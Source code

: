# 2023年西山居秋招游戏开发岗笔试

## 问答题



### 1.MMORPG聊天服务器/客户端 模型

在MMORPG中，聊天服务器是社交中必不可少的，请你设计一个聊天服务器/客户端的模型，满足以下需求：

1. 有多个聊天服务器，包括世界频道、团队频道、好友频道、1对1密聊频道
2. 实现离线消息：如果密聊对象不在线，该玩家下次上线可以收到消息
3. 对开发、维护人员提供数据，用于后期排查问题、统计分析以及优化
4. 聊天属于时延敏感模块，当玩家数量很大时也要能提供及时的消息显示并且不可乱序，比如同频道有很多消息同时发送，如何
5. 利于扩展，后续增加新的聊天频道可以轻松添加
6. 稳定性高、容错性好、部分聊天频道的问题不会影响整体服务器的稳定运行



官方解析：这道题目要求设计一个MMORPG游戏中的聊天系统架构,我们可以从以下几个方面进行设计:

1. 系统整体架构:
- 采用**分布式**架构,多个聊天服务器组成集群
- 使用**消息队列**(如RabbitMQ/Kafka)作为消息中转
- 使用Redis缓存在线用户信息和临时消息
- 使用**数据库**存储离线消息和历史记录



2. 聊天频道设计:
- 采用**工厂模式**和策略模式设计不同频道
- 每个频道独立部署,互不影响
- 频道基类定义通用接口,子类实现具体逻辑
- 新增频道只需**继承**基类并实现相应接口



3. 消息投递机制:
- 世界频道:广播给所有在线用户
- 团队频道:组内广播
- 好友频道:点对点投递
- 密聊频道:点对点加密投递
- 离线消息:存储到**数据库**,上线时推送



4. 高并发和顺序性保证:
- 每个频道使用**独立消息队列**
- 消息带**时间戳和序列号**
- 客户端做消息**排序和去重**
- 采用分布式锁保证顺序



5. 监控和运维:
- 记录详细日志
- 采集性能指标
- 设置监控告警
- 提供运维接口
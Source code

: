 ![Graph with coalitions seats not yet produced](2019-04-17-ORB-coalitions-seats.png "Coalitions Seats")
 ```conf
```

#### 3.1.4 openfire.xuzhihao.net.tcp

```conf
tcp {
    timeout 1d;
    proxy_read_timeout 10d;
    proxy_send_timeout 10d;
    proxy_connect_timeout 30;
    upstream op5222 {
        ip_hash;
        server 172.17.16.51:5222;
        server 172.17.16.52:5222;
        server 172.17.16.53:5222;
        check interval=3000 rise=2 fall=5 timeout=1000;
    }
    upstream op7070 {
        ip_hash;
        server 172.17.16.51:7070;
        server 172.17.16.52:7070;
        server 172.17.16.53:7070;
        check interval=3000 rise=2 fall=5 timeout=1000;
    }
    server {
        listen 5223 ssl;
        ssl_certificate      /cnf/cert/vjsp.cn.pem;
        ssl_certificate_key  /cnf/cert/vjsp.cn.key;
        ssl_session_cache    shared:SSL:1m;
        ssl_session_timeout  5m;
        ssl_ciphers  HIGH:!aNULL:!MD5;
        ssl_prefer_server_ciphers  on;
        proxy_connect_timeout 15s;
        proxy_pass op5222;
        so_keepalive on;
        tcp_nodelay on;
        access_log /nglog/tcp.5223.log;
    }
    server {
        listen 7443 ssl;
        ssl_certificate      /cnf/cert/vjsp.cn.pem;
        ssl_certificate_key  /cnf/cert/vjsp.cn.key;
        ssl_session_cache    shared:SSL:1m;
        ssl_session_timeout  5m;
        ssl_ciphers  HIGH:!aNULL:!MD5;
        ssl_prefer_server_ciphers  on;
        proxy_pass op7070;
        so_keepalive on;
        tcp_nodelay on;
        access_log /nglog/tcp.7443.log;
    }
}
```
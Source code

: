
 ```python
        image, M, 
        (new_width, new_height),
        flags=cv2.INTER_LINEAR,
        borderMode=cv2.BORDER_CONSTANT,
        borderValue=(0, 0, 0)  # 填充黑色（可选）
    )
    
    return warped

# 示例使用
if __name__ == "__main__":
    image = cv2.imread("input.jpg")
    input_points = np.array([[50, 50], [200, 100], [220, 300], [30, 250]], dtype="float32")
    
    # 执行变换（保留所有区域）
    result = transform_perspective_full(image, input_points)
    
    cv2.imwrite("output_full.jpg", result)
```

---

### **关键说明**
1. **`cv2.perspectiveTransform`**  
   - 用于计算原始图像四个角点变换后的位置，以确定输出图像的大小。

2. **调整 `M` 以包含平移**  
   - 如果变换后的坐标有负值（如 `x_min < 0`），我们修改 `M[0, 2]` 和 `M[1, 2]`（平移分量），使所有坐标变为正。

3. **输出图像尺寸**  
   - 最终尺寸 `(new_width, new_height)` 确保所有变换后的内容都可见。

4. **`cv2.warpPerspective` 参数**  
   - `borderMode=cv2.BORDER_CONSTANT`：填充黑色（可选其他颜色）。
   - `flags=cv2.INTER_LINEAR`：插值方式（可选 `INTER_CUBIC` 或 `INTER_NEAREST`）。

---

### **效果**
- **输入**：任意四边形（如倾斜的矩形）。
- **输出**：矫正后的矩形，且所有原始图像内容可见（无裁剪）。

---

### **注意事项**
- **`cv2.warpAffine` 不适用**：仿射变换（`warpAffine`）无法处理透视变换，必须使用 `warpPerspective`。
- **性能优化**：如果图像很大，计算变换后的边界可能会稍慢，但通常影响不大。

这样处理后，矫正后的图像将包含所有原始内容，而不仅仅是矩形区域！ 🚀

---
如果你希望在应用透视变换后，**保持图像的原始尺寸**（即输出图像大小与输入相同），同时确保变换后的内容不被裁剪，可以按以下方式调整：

-- -- --

Problem statement
Please output every record, keeping each line exact.

Result for this task
Source code

:# 2023年西山居秋招游戏开发岗笔试

## 问答题



### 1.MMORPG聊天服务器/客户端 模型

在MMORPG中，聊天服务器是社交中必不可少的，请你设计一个聊天服务器/客户端的模型，满足以下需求：

1. 有多个聊天服务器，包括世界频道、团队频道、好友频道、1对1密聊频道
2. 实现离线消息：如果密聊对象不在线，该玩家下次上线可以收到消息
3. 对开发、维护人员提供数据，用于后期排查问题、统计分析以及优化
4. 聊天属于时延敏感模块，当玩家数量很大时也要能提供及时的消息显示并且不可乱序，比如同频道有很多消息同时发送，如何
5. 利于扩展，后续增加新的聊天频道可以轻松添加
6. 稳定性高、容错性好、部分聊天频道的问题不会影响整体服务器的稳定运行



官方解析：这道题目要求设计一个MMORPG游戏中的聊天系统架构,我们可以从以下几个方面进行设计:

1. 系统整体架构:
- 采用**分布式**架构,多个聊天服务器组成集群
- 使用**消息队列**(如RabbitMQ/Kafka)作为消息中转
- 使用Redis缓存在线用户信息和临时消息
- 使用**数据库**存储离线消息和历史记录



2. 聊天频道设计:
- 采用**工厂模式**和策略模式设计不同频道
- 每个频道独立部署,互不影响
- 频道基类定义通用接口,子类实现具体逻辑
- 新增频道只需**继承**基类并实现相应接口



3. 消息投递机制:
- 世界频道:广播给所有在线用户
- 团队频道:组内广播
- 好友频道:点对点投递
- 密聊频道:点对点加密投递
- 离线消息:存储到**数据库**,上线时推送



4. 高并发和顺序性保证:
- 每个频道使用**独立消息队列**
- 消息带**时间戳和序列号**
- 客户端做消息**排序和去重**
- 采用分布式锁保证顺序



5. 监控和运维:
- 记录详细日志
- 采集性能指标
- 设置监控告警
- 提供运维接口
Source code

: ![Graph with coalitions seats not yet produced](2019-04-17-ORB-coalitions-seats.png "Coalitions Seats")
 ```conf
```

#### 3.1.4 openfire.xuzhihao.net.tcp

```conf
tcp {
    timeout 1d;
    proxy_read_timeout 10d;
    proxy_send_timeout 10d;
    proxy_connect_timeout 30;
    upstream op5222 {
        ip_hash;
        server 172.17.16.51:5222;
        server 172.17.16.52:5222;
        server 172.17.16.53:5222;
        check interval=3000 rise=2 fall=5 timeout=1000;
    }
    upstream op7070 {
        ip_hash;
        server 172.17.16.51:7070;
        server 172.17.16.52:7070;
        server 172.17.16.53:7070;
        check interval=3000 rise=2 fall=5 timeout=1000;
    }
    server {
        listen 5223 ssl;
        ssl_certificate      /cnf/cert/vjsp.cn.pem;
        ssl_certificate_key  /cnf/cert/vjsp.cn.key;
        ssl_session_cache    shared:SSL:1m;
        ssl_session_timeout  5m;
        ssl_ciphers  HIGH:!aNULL:!MD5;
        ssl_prefer_server_ciphers  on;
        proxy_connect_timeout 15s;
        proxy_pass op5222;
        so_keepalive on;
        tcp_nodelay on;
        access_log /nglog/tcp.5223.log;
    }
    server {
        listen 7443 ssl;
        ssl_certificate      /cnf/cert/vjsp.cn.pem;
        ssl_certificate_key  /cnf/cert/vjsp.cn.key;
        ssl_session_cache    shared:SSL:1m;
        ssl_session_timeout  5m;
        ssl_ciphers  HIGH:!aNULL:!MD5;
        ssl_prefer_server_ciphers  on;
        proxy_pass op7070;
        so_keepalive on;
        tcp_nodelay on;
        access_log /nglog/tcp.7443.log;
    }
}
```
Source code

:
 ```python
        image, M, 
        (new_width, new_height),
        flags=cv2.INTER_LINEAR,
        borderMode=cv2.BORDER_CONSTANT,
        borderValue=(0, 0, 0)  # 填充黑色（可选）
    )
    
    return warped

# 示例使用
if __name__ == "__main__":
    image = cv2.imread("input.jpg")
    input_points = np.array([[50, 50], [200, 100], [220, 300], [30, 250]], dtype="float32")
    
    # 执行变换（保留所有区域）
    result = transform_perspective_full(image, input_points)
    
    cv2.imwrite("output_full.jpg", result)
```

---

### **关键说明**
1. **`cv2.perspectiveTransform`**  
   - 用于计算原始图像四个角点变换后的位置，以确定输出图像的大小。

2. **调整 `M` 以包含平移**  
   - 如果变换后的坐标有负值（如 `x_min < 0`），我们修改 `M[0, 2]` 和 `M[1, 2]`（平移分量），使所有坐标变为正。

3. **输出图像尺寸**  
   - 最终尺寸 `(new_width, new_height)` 确保所有变换后的内容都可见。

4. **`cv2.warpPerspective` 参数**  
   - `borderMode=cv2.BORDER_CONSTANT`：填充黑色（可选其他颜色）。
   - `flags=cv2.INTER_LINEAR`：插值方式（可选 `INTER_CUBIC` 或 `INTER_NEAREST`）。

---

### **效果**
- **输入**：任意四边形（如倾斜的矩形）。
- **输出**：矫正后的矩形，且所有原始图像内容可见（无裁剪）。

---

### **注意事项**
- **`cv2.warpAffine` 不适用**：仿射变换（`warpAffine`）无法处理透视变换，必须使用 `warpPerspective`。
- **性能优化**：如果图像很大，计算变换后的边界可能会稍慢，但通常影响不大。

这样处理后，矫正后的图像将包含所有原始内容，而不仅仅是矩形区域！ 🚀

---
如果你希望在应用透视变换后，**保持图像的原始尺寸**（即输出图像大小与输入相同），同时确保变换后的内容不被裁剪，可以按以下方式调整：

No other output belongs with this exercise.